Noor Riyadh collabore avec des artistes saoudiens afin de lever des fonds pour une vente aux enchères caritative

  • Toutes les recettes de la vente aux enchères serviront à améliorer les programmes artistiques en cours de quatre organisations caritatives
  • Les œuvres seront exposées dans l’entrepôt H04 du quartier JAX jusqu’au 19 novembre

RIYAD: La deuxième édition du festival annuel d’art et de lumière, Noor Riyadh, qui a débuté le 3 novembre, réunit quatre grands artistes saoudiens et quatre organisations caritatives afin de lever des fonds pour une vente aux enchères caritative en ligne en novembre.

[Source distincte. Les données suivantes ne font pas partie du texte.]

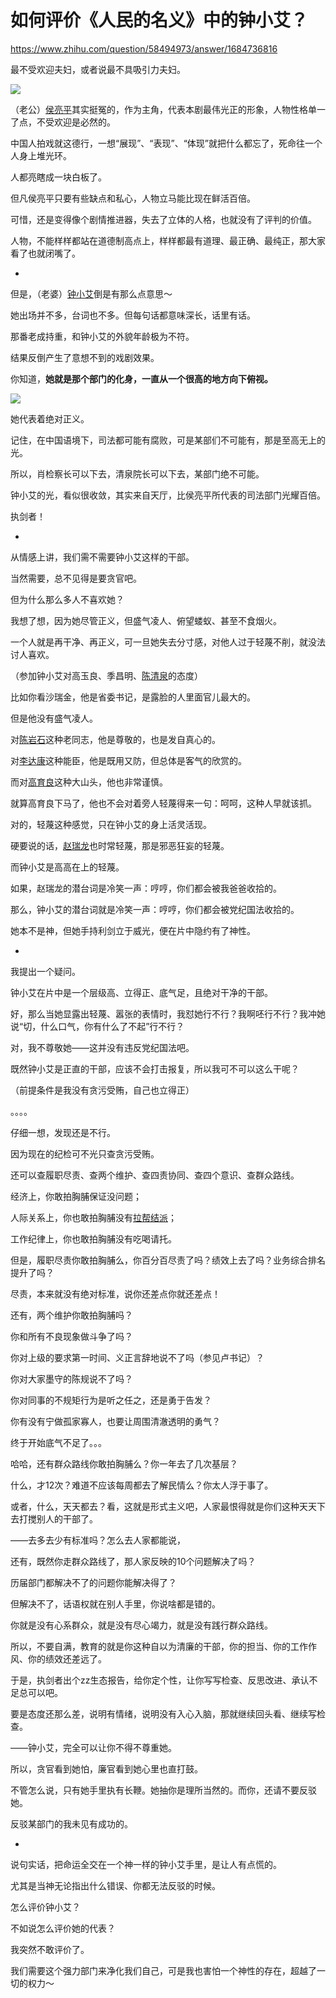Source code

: # 如何评价《人民的名义》中的钟小艾？

https://www.zhihu.com/question/58494973/answer/1684736816

最不受欢迎夫妇，或者说最不具吸引力夫妇。

![](https://pica.zhimg.com/80/v2-9080b310538db6b33f80622110008461_720w.webp?source=1940ef5c)

（老公）[侯亮平](https://www.zhihu.com/search?q=%E4%BE%AF%E4%BA%AE%E5%B9%B3&search_source=Entity&hybrid_search_source=Entity&hybrid_search_extra=%7B%22sourceType%22%3A%22answer%22%2C%22sourceId%22%3A1684736816%7D)其实挺冤的，作为主角，代表本剧最伟光正的形象，人物性格单一了点，不受欢迎是必然的。

中国人拍戏就这德行，一想“展现”、“表现”、“体现”就把什么都忘了，死命往一个人身上堆光环。

人都亮瞎成一块白板了。

但凡侯亮平只要有些缺点和私心，人物立马能比现在鲜活百倍。

可惜，还是变得像个剧情推进器，失去了立体的人格，也就没有了评判的价值。

人物，不能样样都站在道德制高点上，样样都最有道理、最正确、最纯正，那大家看了也就闭嘴了。

-

但是，（老婆）[钟小艾](https://www.zhihu.com/search?q=%E9%92%9F%E5%B0%8F%E8%89%BE&search_source=Entity&hybrid_search_source=Entity&hybrid_search_extra=%7B%22sourceType%22%3A%22answer%22%2C%22sourceId%22%3A1684736816%7D)倒是有那么点意思～

她出场并不多，台词也不多。但每句话都意味深长，话里有话。

那番老成持重，和钟小艾的外貌年龄极为不符。

结果反倒产生了意想不到的戏剧效果。

你知道，**她就是那个部门的化身，一直从一个很高的地方向下俯视。**

![](https://picx.zhimg.com/50/v2-d8d7fb2e99744129ce44c8dec487964f_720w.jpg?source=1940ef5c)


她代表着绝对正义。

记住，在中国语境下，司法都可能有腐败，可是某部们不可能有，那是至高无上的光。

所以，肖检察长可以下去，清泉院长可以下去，某部门绝不可能。

钟小艾的光，看似很收敛，其实来自天厅，比侯亮平所代表的司法部门光耀百倍。

执剑者！

-

从情感上讲，我们需不需要钟小艾这样的干部。

当然需要，总不见得是要贪官吧。

但为什么那么多人不喜欢她？

我想了想，因为她尽管正义，但盛气凌人、俯望蝼蚁、甚至不食烟火。

一个人就是再干净、再正义，可一旦她失去分寸感，对他人过于轻蔑不削，就没法讨人喜欢。

（参加钟小艾对高玉良、季昌明、[陈清泉](https://www.zhihu.com/search?q=%E9%99%88%E6%B8%85%E6%B3%89&search_source=Entity&hybrid_search_source=Entity&hybrid_search_extra=%7B%22sourceType%22%3A%22answer%22%2C%22sourceId%22%3A1684736816%7D)的态度）

比如你看沙瑞金，他是省委书记，是露脸的人里面官儿最大的。

但是他没有盛气凌人。

对[陈岩石](https://www.zhihu.com/search?q=%E9%99%88%E5%B2%A9%E7%9F%B3&search_source=Entity&hybrid_search_source=Entity&hybrid_search_extra=%7B%22sourceType%22%3A%22answer%22%2C%22sourceId%22%3A1684736816%7D)这种老同志，他是尊敬的，也是发自真心的。

对[李达康](https://www.zhihu.com/search?q=%E6%9D%8E%E8%BE%BE%E5%BA%B7&search_source=Entity&hybrid_search_source=Entity&hybrid_search_extra=%7B%22sourceType%22%3A%22answer%22%2C%22sourceId%22%3A1684736816%7D)这种能臣，他是既用又防，但总体是客气的欣赏的。

而对[高育良](https://www.zhihu.com/search?q=%E9%AB%98%E8%82%B2%E8%89%AF&search_source=Entity&hybrid_search_source=Entity&hybrid_search_extra=%7B%22sourceType%22%3A%22answer%22%2C%22sourceId%22%3A1684736816%7D)这种大山头，他也非常谨慎。

就算高育良下马了，他也不会对着旁人轻蔑得来一句：呵呵，这种人早就该抓。

对的，轻蔑这种感觉，只在钟小艾的身上活灵活现。

硬要说的话，[赵瑞龙](https://www.zhihu.com/search?q=%E8%B5%B5%E7%91%9E%E9%BE%99&search_source=Entity&hybrid_search_source=Entity&hybrid_search_extra=%7B%22sourceType%22%3A%22answer%22%2C%22sourceId%22%3A1684736816%7D)也时常轻蔑，那是邪恶狂妄的轻蔑。

而钟小艾是高高在上的轻蔑。

如果，赵瑞龙的潜台词是冷笑一声：哼哼，你们都会被我爸爸收拾的。

那么，钟小艾的潜台词就是冷笑一声：哼哼，你们都会被党纪国法收拾的。

她本不是神，但她手持利剑立于威光，便在片中隐约有了神性。

-

我提出一个疑问。

钟小艾在片中是一个层级高、立得正、底气足，且绝对干净的干部。

好，那么当她显露出轻蔑、嚣张的表情时，我怼她行不行？我啊呸行不行？我冲她说“切，什么口气，你有什么了不起”行不行？

对，我不尊敬她——这并没有违反党纪国法吧。

既然钟小艾是正直的干部，应该不会打击报复，所以我可不可以这么干呢？

（前提条件是我没有贪污受贿，自己也立得正）

。。。。

仔细一想，发现还是不行。

因为现在的纪检可不光只查贪污受贿。

还可以查履职尽责、查两个维护、查四责协同、查四个意识、查群众路线。

经济上，你敢拍胸脯保证没问题；

人际关系上，你也敢拍胸脯没有[拉帮结派](https://www.zhihu.com/search?q=%E6%8B%89%E5%B8%AE%E7%BB%93%E6%B4%BE&search_source=Entity&hybrid_search_source=Entity&hybrid_search_extra=%7B%22sourceType%22%3A%22answer%22%2C%22sourceId%22%3A1684736816%7D)；

工作纪律上，你也敢拍胸脯没有吃喝请托。

但是，履职尽责你敢拍胸脯么，你百分百尽责了吗？绩效上去了吗？业务综合排名提升了吗？

尽责，本来就没有绝对标准，说你还差点你就还差点！

还有，两个维护你敢拍胸脯吗？

你和所有不良现象做斗争了吗？

你对上级的要求第一时间、义正言辞地说不了吗（参见卢书记）？

你对大家墨守的陈规说不了吗？

你对同事的不规矩行为是听之任之，还是勇于告发？

你有没有宁做孤家寡人，也要让周围清澈透明的勇气？

终于开始底气不足了。。。

哈哈，还有群众路线你敢拍胸脯么？你一年去了几次基层？

什么，才12次？难道不应该每周都去了解民情么？你太人浮于事了。

或者，什么，天天都去？看，这就是形式主义吧，人家最恨得就是你们这种天天下去打搅别人的干部了。

——去多去少有标准吗？怎么去人家都能说，

还有，既然你走群众路线了，那人家反映的10个问题解决了吗？

历届部门都解决不了的问题你能解决得了？

但解决不了，话语权就在别人手里，你说啥都是错的。

你就是没有心系群众，就是没有尽心竭力，就是没有践行群众路线。

所以，不要自满，教育的就是你这种自以为清廉的干部，你的担当、你的工作作风、你的绩效还差远了。

于是，执剑者出个zz生态报告，给你定个性，让你写写检查、反思改进、承认不足总可以吧。

要是态度还那么差，说明有情绪，说明没有入心入脑，那就继续回头看、继续写检查。

——钟小艾，完全可以让你不得不尊重她。

所以，贪官看到她怕，廉官看到她心里也直打鼓。

不管怎么说，只有她手里执有长鞭。她抽你是理所当然的。而你，还请不要反驳她。

反驳某部门的我未见有成功的。

-

说句实话，把命运全交在一个神一样的钟小艾手里，是让人有点慌的。

尤其是当神无论指出什么错误、你都无法反驳的时候。

怎么评价钟小艾？

不如说怎么评价她的代表？

我突然不敢评价了。

我们需要这个强力部门来净化我们自己，可是我也害怕一个神性的存在，超越了一切的权力～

Noor Riyadh a sélectionné les artistes de renom: Ahmed Mater, Moath Alofi, Rached al-Shashai et Saad al-Howede, et leur a demandé de collaborer avec les organisations caritatives Aleradah Organization, Saudi Alzheimer's Disease Association, International Rehabilitation Team et Al-Nahda, pour créer des œuvres d’art qui seront ensuite vendues aux enchères.

Toutes les recettes de la vente aux enchères serviront à améliorer les programmes artistiques en cours des organisations, qui enrichiront la vie des bénéficiaires par l’expression créative. Au total, huit œuvres d’art, deux pour chaque artiste, ont été produites en octobre au cours d’ateliers spécifiques pour les artistes et les bénéficiaires des organisations caritatives. Les œuvres réalisées présentent une grande variété de matériaux et de formes, incorporant des éléments de peinture, de sculpture et d’art lumineux.

Les œuvres seront exposées dans l’entrepôt H04 du quartier JAX jusqu’au 19 novembre, de 18h jusqu’à 1h (sauf le 9 novembre, où l’exposition sera fermée pour un événement privé).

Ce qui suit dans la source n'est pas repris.